PRICING: Healthy, well bred and sound dogs are not cheap. To reduce the amount of tire kickers I deal with, I don’t respond to the single line “how much?” question, at least until we’ve communicated or you’ve completed an application. Time is valuable, and I don’t want to waste yours or mine. If you’re looking for a show or performance puppy, then you likely already know what to expect. I am willing to work with those willing to show and title a dog, but those dogs are sold on a co-owned contract basis. I don’t advertise “sales,” “deals,” or do any kind of haggling. My puppies and their pedigrees are among the best in the United States, and they are priced accordingly and with consideration for the time and money that goes into raw feeding, care, supplies, healthcare and health testing. My puppies are priced the same no matter how old they are, or what “quality” they are (unless we ever happen to have a ridgeless).
SHIPPING: I don’t trust the airlines with puppies, so I do not ship through them. However, there are puppy-nanny services available that meet my expectations and requirements of a safe and trauma-free experience for a puppy. I’ve been able to privately send puppies as far as California, and I’ve delivered personally. Additionally, sometimes multiple buyers are able to split transportation fees if the logistics workout. Transportation is typically $300+, and I can also personally transport a puppy within a few hundred miles for a fee. Talk to me for more info.
RESERVATION LIST: If you’re approved via the application, and agree to the contracts, and you place your holding fee, then you will be placed on the reservation list, which means you’ll get a puppy as long as everything goes as planned on our end. If anything changes on our end and we don’t have a puppy to place with you for whatever reason, then you will receive a refund of your holding fee or possibly be able to roll it over to a potential future litter, if we’re planning one. Once you’ve placed your holding fee, I will keep you updated via email of any news, but Instagram and Facebook will be the main method of litter news. When the puppies are around 6 weeks old, I will send out an info email with recommendations, reminders for pickup, directions and location of pickup, etc.
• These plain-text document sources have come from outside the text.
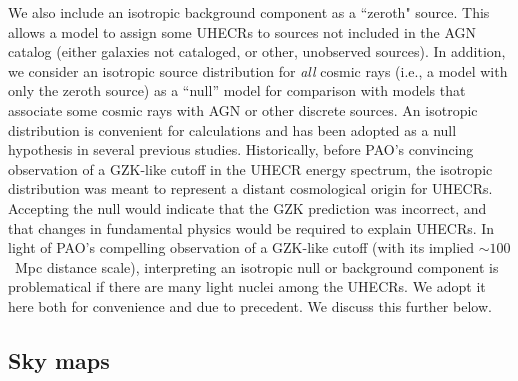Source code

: We also include an isotropic background component as a ``zeroth" source.
This allows a model to assign some UHECRs to sources not included in the AGN
catalog (either galaxies not cataloged, or other, unobserved sources). In
addition, we consider an isotropic source distribution for {\em all} cosmic
rays (i.e., a model with only the zeroth source) as a ``null'' model for
comparison with models that associate some cosmic rays with AGN or other
discrete sources.  An isotropic distribution is convenient for calculations
and has been adopted as a null hypothesis in several previous studies. 
Historically, before PAO's convincing observation of a GZK-like cutoff in
the UHECR energy spectrum, the isotropic distribution was meant to represent
a distant cosmological origin for UHECRs.  Accepting the null would indicate
that the GZK prediction was incorrect, and that changes in fundamental
physics would be required to explain UHECRs.  In light of PAO's compelling
observation of a GZK-like cutoff (with its implied $\sim 100$~Mpc distance
scale), interpreting an isotropic null or background component is
problematical if there are many light nuclei among the UHECRs.  We adopt it
here both for convenience and due to precedent.  We discuss this further
below.

\subsection{Sky maps}

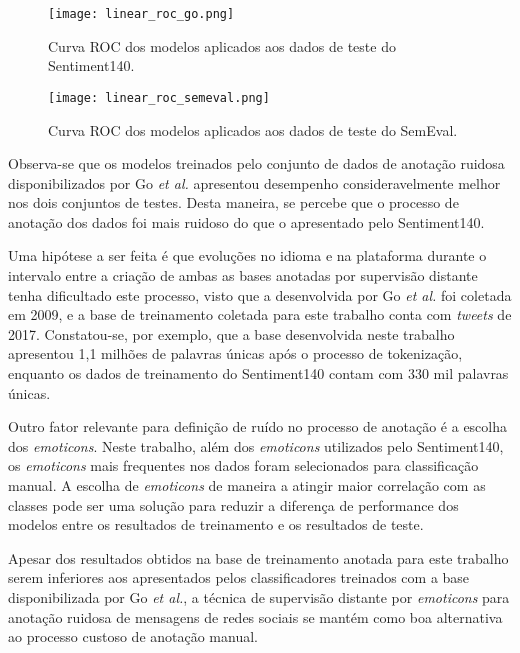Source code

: \begin{figure}
\begin{center} {
    \begin{center}
    \texttt{[image: linear\_roc\_go.png]}
    \caption{Curva ROC dos modelos aplicados aos dados de teste do Sentiment140.}
    \label{fig:linear_roc_go}
    \end{center}
}
\end{center}
\end{figure}

\begin{figure}
\begin{center} {
    \begin{center}
    \texttt{[image: linear\_roc\_semeval.png]}
    \caption{Curva ROC dos modelos aplicados aos dados de teste do SemEval.}
    \label{fig:linear_roc_semeval}
    \end{center}
}
\end{center}
\end{figure}

Observa-se que os modelos treinados pelo conjunto de dados de anotação ruidosa disponibilizados por Go
\textit{et al.} apresentou desempenho consideravelmente melhor nos dois conjuntos de testes.
Desta maneira, se percebe que o processo de anotação dos dados foi mais ruidoso do que o apresentado pelo Sentiment140.

Uma hipótese a ser feita é que evoluções no idioma e na plataforma durante o intervalo entre a criação de ambas as
bases anotadas por supervisão distante tenha dificultado este processo, visto que a desenvolvida por Go \textit{et al.}
foi coletada em 2009, e a base de treinamento coletada para este trabalho conta com \textit{tweets} de 2017.
Constatou-se, por exemplo, que a base desenvolvida neste trabalho apresentou 1,1 milhões de palavras únicas após o
processo de tokenização, enquanto os dados de treinamento do Sentiment140 contam com 330 mil palavras únicas.

Outro fator relevante para definição de ruído no processo de anotação é a escolha dos \textit{emoticons}.
Neste trabalho, além dos \textit{emoticons} utilizados pelo Sentiment140, os \textit{emoticons} mais frequentes nos
dados foram selecionados para classificação manual.
A escolha de \textit{emoticons} de maneira a atingir maior correlação com as classes pode ser uma solução para reduzir
a diferença de performance dos modelos entre os resultados de treinamento e os resultados de teste.

Apesar dos resultados obtidos na base de treinamento anotada para este trabalho serem inferiores aos apresentados pelos
classificadores treinados com a base disponibilizada por Go \textit{et al.}, a técnica de supervisão distante por
\textit{emoticons} para anotação ruidosa de mensagens de redes sociais se mantém como boa alternativa ao processo
custoso de anotação manual.

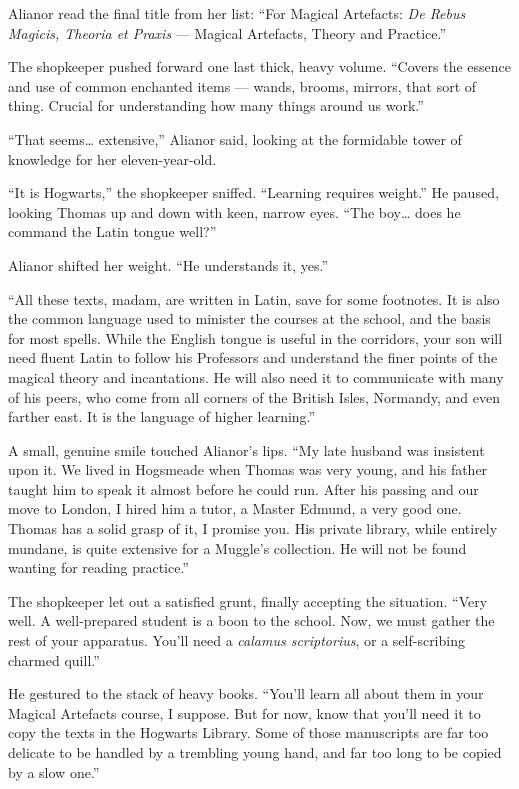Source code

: Alianor read the final title from her list: \enquote{For Magical Artefacts: \textit{De Rebus Magicis, Theoria et Praxis} --- Magical Artefacts, Theory and Practice.}
 
The shopkeeper pushed forward one last thick, heavy volume. \enquote{Covers the essence and use of common enchanted items --- wands, brooms, mirrors, that sort of thing. Crucial for understanding how many things around us work.}
 
\enquote{That seems\ldots{} extensive,} Alianor said, looking at the formidable tower of knowledge for her eleven-year-old.
 
\enquote{It is Hogwarts,} the shopkeeper sniffed. \enquote{Learning requires weight.} He paused, looking Thomas up and down with keen, narrow eyes. \enquote{The boy\ldots{} does he command the Latin tongue well?}
 
Alianor shifted her weight. \enquote{He understands it, yes.}
 
\enquote{All these texts, madam, are written in Latin, save for some footnotes. It is also the common language used to minister the courses at the school, and the basis for most spells. While the English tongue is useful in the corridors, your son will need fluent Latin to follow his Professors and understand the finer points of the magical theory and incantations. He will also need it to communicate with many of his peers, who come from all corners of the British Isles, Normandy, and even farther east. It is the language of higher learning.}
 
A small, genuine smile touched Alianor's lips. \enquote{My late husband was insistent upon it. We lived in Hogsmeade when Thomas was very young, and his father taught him to speak it almost before he could run. After his passing and our move to London, I hired him a tutor, a Master Edmund, a very good one. Thomas has a solid grasp of it, I promise you. His private library, while entirely mundane, is quite extensive for a Muggle's collection. He will not be found wanting for reading practice.}
 
The shopkeeper let out a satisfied grunt, finally accepting the situation. \enquote{Very well. A well-prepared student is a boon to the school. Now, we must gather the rest of your apparatus. You'll need a \textit{calamus scriptorius}, or a self-scribing charmed quill.}
 
He gestured to the stack of heavy books. \enquote{You'll learn all about them in your Magical Artefacts course, I suppose. But for now, know that you'll need it to copy the texts in the Hogwarts Library. Some of those manuscripts are far too delicate to be handled by a trembling young hand, and far too long to be copied by a slow one.}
PICKUP/VISITS: Puppies are not available until they are at least 8 weeks old. I often plan a pickup day in advance in Columbus, NC, off of I-26, which saves folks about an hour of drive time (I am very rural and GPS is unreliable); pickups are usually scheduled on a Sunday (so you can be sure to get your puppy in with your vet Monday for the required initial exam within 48 hours of pickup).
If I schedule any pickup times OR visits on my property, only two family members are allowed. Sorry, no children or other pets are allowed–no exceptions!
My poultry is free-range, which makes them a target for visitor dogs chasing/killing them, and I take very serious the bio-security of my farm and animals. A current outbreak of a highly infectious canine respiratory syndrome of unknown etiology is spreading across the U.S., as well as an outbreak of a highly pathogenic avian influenza (HPAI), which is threatening chicken and turkey flocks in the U.S.
Visitors can unknowingly bring viruses and diseases like these and parvo virus with them onto my farm, and if that happens it could potentially wipe out my entire breeding program, as well as my livestock and/or poultry flock.
There have been experiments done that studied swabs taken from the floors of Tractor Supply and other pet/farm stores that found transmissible zoonotic diseases, including a high levels of parvo virus in nearly every store sampled; such things are often spread via the bottom of shoes. Once parvo is in the ground somewhere it can live for up to 7 years. To completely remove the virus, the ground must be chemically treated and several inches of topsoil must be removed. I will not risk it on my farm. If or when you do visit and/or pickup (only allowed after puppies are 8 weeks old), we will meet you on the property in a designated visitor area away from our home and other animals.
VACCINES: I do not vaccinate puppies that are younger than 8 weeks old. I follow Dr. Jean Dodds’ Recommended Vaccination Schedule, which is being adopted by 27 North American veterinary schools. See VACCINE page for more info. This means puppies will go home WITHOUT vaccines if picked up prior to 9 weeks old.
PUPPY AGE: Puppies learn so much from their parents and litter mates between the ages of 8 and 10 weeks, including how not to bite, a lot about general social behavior, etc., so if you’re able to provide a little extra money for food and boarding expenses, then I am happy to try to keep the pup for a week or two longer than usual so it will learn additional essential behavior from its mother and my other dogs. This is also often a better option if you want me to deliver personally, as I will have more flexibility to travel at this time.
PUPPY PICKING: Potential buyers who have done their homework can expect to wait months to get a puppy from a reputable breeder, and all of those breeders will say the same thing: we will not accept requests for specific genders. DO NOT request an application if you would not be open to either gender. (I will do my best to accommodate you, but it’s not always possible.) I will assign puppies personally. I often don’t make those assignments until days before puppies go home. Assignments may vary based on me trying to accommodate everyone with temperament, size, gender, etc., which is all based on the information I have on file about potential owners (a big reason why I ask that you’re as thorough as possible). If the sire owner and/or I choose to keep a puppy (the picks of the litter), then we will likely wait until after seven weeks to make that pick.
Once puppies are born/whelped, they are not out of the woods in terms of risks. It’s not uncommon for a breeder to lose a puppy up to 8 weeks of age. Puppies are fragile. There are so many things that can go wrong, and many, many unexplained things that can happen with both mom and puppies along the way that are out of all of our control. I really do try my very best to accommodate everyone, while considering the realities of all possible varying situations.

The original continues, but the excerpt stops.